As a place to begin, or continue, to explore our own shadow we could explore, reflect on, and/or try out these steps.

  1. Learn about and acknowledge our own human shadow.
  2. Notice how our reactions to given life’s situations may be linked with aspects of our shadow. A person’s shame, perfectionism, addictions, overachieving, hyper-vigilance, phobias, etc. often have their roots intertwined with our shadow.
  3. Have the courage to move our shadow backpack from our back, where it is hidden from us, to in front of us (with a professional therapist’s assistance advised).
  4. Begin to open our shadow backpack and be present with thoughts and emotions that arise.
  5. Be gentle with yourself. This takes courage.
  6. With a greater understanding and emotional connection with the shadow aspects of our personality begin to recognize how our shadow influences our life and relationships.
  7. Begin to use different languages than we were taught to help us think and act more positively.
  8. Be mindful of your self-talk. Begin to change negative self-talk into positive self-talk. I am lovable, a good person, smart, energetic, courageous, self-reliant, upbeat, caring, compassionate, involved, a good listener, and so much more. Words are things and have influence and power.
  9. Remove ourselves from dependency on other people’s reactions.
  10. Detach from our emotions long enough to realize it was never about us in the first place.
  11. The fact that our parents (or others) could not love us as we needed at a given time, or period in our life, does not mean that it is our fault.
  12. Connect with God (Spirit, Creator). Trust God to tell you or show you what is next. Be open and welcoming to those people who show up in your life to love and help you to gain greater understanding and healing.
  13. Practice living in the present moment, rather than living much of your life focusing on the past or future. All we really have, and always will have, is living in the present moment.
  14. Look at our shadow from a spiritual point of view:
    1. We made a mistake, but we are not a mistake.
    2. We did this stupid thing, everyone does stupid things, and we are loved and capable.
    3. We are lovable, always been lovable, and will always be lovable.

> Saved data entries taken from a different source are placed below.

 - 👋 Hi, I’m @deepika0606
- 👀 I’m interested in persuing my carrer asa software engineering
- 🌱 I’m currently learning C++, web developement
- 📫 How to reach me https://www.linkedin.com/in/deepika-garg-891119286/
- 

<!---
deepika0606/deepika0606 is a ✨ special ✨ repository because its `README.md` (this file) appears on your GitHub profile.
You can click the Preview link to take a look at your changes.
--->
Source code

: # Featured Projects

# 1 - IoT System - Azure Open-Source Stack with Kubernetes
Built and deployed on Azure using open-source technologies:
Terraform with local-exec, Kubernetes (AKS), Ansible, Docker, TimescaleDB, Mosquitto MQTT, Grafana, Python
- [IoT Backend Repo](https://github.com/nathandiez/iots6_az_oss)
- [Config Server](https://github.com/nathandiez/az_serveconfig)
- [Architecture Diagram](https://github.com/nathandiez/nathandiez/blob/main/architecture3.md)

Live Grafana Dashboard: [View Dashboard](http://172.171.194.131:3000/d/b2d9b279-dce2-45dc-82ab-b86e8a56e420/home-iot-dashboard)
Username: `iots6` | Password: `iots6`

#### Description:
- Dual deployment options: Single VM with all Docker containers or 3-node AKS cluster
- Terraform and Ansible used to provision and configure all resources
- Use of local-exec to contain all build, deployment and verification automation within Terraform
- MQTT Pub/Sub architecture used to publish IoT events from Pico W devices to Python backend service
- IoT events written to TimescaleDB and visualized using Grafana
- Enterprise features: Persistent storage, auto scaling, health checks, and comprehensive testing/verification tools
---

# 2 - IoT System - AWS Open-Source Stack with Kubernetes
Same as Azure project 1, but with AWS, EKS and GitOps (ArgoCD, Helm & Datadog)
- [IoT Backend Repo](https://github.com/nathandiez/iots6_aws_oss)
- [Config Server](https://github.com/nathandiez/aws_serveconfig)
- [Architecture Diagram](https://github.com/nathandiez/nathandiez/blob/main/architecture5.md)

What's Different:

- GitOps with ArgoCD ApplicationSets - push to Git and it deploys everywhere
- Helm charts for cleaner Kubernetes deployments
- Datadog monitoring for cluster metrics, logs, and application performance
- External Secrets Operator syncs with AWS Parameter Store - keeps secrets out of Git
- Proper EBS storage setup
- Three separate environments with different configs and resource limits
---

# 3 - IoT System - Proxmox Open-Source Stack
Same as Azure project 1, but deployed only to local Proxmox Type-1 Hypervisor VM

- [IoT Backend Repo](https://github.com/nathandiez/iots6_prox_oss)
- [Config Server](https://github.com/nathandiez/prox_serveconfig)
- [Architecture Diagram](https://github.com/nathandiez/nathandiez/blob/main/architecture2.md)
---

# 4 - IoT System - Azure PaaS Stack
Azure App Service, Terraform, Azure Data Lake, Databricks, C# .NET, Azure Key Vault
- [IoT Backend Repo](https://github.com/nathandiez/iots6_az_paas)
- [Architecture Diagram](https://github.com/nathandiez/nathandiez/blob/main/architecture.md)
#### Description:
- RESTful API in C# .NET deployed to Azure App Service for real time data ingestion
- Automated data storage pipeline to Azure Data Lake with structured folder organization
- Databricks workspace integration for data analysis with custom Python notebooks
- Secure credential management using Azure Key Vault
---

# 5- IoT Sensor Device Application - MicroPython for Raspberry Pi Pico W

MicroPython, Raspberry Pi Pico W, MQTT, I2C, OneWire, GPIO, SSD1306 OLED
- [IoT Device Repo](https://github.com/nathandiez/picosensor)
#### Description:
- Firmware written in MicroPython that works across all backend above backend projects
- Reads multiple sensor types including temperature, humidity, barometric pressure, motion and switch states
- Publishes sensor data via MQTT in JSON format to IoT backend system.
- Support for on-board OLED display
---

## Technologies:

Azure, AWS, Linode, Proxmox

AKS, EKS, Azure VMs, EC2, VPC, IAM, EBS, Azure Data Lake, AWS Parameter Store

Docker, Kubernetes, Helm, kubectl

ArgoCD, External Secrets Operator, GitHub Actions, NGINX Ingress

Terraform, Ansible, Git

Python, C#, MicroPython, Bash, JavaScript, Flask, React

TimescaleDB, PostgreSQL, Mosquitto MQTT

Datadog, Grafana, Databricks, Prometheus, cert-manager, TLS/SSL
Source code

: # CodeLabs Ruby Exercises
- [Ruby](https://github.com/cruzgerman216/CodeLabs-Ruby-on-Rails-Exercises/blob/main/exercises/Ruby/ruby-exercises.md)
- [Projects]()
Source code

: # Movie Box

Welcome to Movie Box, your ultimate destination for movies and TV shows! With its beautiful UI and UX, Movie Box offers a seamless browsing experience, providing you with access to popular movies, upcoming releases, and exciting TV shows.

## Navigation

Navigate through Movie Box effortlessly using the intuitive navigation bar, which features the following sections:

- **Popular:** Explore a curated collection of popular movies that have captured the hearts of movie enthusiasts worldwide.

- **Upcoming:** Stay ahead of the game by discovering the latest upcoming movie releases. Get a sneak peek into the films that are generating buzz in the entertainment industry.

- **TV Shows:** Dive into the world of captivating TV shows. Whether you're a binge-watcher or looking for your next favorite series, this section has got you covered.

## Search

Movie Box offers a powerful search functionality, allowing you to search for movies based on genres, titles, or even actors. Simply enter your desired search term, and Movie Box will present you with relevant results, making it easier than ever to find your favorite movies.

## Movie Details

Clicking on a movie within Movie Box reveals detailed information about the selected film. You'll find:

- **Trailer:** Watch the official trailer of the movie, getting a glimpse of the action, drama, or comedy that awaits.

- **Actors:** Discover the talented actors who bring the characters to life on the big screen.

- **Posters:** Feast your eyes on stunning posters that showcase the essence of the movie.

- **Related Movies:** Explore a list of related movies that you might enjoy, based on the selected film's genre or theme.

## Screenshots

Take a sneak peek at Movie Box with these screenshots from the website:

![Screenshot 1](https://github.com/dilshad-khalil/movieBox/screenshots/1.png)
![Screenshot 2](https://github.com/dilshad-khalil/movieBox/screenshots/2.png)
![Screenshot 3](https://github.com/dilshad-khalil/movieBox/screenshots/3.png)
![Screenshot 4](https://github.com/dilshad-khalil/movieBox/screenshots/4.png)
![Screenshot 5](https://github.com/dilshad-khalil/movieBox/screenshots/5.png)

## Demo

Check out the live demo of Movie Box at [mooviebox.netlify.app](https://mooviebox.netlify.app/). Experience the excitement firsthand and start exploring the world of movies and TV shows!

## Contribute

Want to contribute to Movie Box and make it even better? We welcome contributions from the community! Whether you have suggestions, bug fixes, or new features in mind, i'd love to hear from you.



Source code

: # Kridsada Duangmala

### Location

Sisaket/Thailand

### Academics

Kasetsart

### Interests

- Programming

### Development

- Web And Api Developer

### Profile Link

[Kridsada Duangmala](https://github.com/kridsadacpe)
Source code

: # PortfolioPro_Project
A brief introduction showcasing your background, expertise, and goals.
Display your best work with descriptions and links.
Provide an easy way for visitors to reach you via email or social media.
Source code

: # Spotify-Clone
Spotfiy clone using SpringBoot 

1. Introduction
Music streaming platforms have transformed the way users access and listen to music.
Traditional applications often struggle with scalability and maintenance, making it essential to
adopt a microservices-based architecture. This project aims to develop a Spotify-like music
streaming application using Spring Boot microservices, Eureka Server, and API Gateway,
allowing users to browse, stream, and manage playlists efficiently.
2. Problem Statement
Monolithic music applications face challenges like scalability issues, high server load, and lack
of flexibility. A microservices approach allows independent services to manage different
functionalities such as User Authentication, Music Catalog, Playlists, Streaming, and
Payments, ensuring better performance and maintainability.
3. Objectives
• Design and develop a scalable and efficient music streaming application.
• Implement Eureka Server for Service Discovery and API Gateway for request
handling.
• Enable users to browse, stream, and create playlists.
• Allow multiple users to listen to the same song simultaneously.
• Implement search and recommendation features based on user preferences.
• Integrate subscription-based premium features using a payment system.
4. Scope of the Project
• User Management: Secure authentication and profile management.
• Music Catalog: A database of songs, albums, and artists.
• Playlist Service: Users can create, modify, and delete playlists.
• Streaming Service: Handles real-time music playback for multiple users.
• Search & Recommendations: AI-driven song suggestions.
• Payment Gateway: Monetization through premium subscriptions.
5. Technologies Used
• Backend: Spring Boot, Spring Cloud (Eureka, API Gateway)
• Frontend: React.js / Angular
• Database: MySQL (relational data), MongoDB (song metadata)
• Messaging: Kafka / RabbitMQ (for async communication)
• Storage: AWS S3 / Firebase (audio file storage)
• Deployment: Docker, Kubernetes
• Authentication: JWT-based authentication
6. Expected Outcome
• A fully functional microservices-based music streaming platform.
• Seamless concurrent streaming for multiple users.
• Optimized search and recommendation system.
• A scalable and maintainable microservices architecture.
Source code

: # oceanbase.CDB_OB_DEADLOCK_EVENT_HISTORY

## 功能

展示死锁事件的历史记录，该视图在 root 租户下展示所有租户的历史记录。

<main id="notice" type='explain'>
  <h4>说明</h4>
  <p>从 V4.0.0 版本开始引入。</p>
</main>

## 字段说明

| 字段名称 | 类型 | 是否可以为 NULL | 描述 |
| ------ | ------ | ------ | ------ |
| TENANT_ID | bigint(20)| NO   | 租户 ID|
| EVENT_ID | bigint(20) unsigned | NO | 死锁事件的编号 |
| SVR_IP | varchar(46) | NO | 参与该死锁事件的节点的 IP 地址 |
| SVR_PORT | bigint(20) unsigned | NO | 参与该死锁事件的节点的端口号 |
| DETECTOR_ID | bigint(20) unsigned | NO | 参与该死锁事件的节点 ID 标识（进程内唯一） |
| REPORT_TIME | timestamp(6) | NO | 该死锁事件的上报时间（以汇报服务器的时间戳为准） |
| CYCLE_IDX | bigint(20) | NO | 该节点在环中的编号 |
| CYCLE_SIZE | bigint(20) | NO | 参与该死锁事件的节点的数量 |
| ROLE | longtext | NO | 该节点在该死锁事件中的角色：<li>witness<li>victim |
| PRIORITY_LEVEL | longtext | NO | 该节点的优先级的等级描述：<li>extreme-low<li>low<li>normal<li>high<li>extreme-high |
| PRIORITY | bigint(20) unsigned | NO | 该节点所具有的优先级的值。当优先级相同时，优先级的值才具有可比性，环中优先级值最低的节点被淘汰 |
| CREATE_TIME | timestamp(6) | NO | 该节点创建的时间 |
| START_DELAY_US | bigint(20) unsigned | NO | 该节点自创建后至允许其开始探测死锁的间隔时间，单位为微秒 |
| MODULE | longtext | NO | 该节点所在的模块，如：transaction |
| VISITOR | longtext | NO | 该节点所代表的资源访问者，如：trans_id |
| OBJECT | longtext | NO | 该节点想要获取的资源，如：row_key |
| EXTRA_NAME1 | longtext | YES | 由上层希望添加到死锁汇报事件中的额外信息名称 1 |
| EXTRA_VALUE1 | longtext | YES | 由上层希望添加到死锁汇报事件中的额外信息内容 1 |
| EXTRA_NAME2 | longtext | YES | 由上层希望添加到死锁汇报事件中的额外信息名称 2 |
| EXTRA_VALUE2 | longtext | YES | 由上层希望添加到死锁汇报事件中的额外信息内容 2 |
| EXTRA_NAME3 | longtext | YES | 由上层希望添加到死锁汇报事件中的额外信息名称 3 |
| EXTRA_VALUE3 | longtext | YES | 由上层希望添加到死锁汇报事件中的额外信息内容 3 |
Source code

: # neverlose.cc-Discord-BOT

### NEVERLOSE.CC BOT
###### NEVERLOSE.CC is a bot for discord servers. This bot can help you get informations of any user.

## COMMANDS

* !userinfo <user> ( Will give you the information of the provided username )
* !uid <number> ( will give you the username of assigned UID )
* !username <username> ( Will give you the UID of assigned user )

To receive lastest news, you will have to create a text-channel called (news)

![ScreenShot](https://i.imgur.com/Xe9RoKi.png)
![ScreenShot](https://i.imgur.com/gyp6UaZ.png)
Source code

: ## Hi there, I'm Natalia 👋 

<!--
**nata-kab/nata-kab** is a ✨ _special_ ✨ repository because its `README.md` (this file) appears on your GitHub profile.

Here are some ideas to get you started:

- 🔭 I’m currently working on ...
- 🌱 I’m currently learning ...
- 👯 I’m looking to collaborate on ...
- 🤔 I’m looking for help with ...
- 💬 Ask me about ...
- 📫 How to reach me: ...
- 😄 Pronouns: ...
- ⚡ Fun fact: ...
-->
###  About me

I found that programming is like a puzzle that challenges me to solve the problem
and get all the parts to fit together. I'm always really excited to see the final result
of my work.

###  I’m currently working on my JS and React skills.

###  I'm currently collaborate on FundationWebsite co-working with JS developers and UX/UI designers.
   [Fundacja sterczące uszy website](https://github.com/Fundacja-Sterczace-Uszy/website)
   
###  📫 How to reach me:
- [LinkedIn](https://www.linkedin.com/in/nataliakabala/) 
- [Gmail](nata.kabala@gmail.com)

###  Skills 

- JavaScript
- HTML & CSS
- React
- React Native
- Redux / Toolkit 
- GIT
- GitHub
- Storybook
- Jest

    4. Have faith and trust that everything is ok.
    5. God loves us always. With God’s grace, we are forgiven.
    6. Our next breath reminds us of God’s love and grace. Be grateful!
  15. Moving to action:
    1. Learn about and acknowledge our own human shadow.
      1. Begin to stop negative thoughts and actions.
      2. Be gentle with yourself.
    2. Love yourself and love others.
    3. Forgive ourselves, it was not our fault.
    4. Have the courage to look at our shadow.
      1. Feeling and acknowledging the pain to facilitate healing.
      2. Claiming and utilizing the strong adult part of us.
    5. Seek a trained professional therapist for insight and guidance.                                  
    6. Begin to see the human shadow in our family, friends, culture, our nation, our educational institutions, our politics, our religious institutions, and our workplace.
    7. Begin to see how many of our reactions in life are connected to our shadow. 
    8. Journal, pray, meditate, and create art/music to express pain and foster healing.
    9. Write letters to loved ones expressing your feelings. If it is safe, send the letter to them or talk to them. Or do not send them the letter, use it only for your own healing.
    10. Talk to family members about your family of origin, and your roots. Ask your father, mother, grandparents, and others to tell you about their childhood. Listen for their shadows which are weaved within their shared stories. Notice what is not being shared (family secrets/shadows?) Record it on video or write notes if possible. Begin to connect patterns in your life that have been passed down through your family and culture.
    11. Love, listen, and mentor others in need.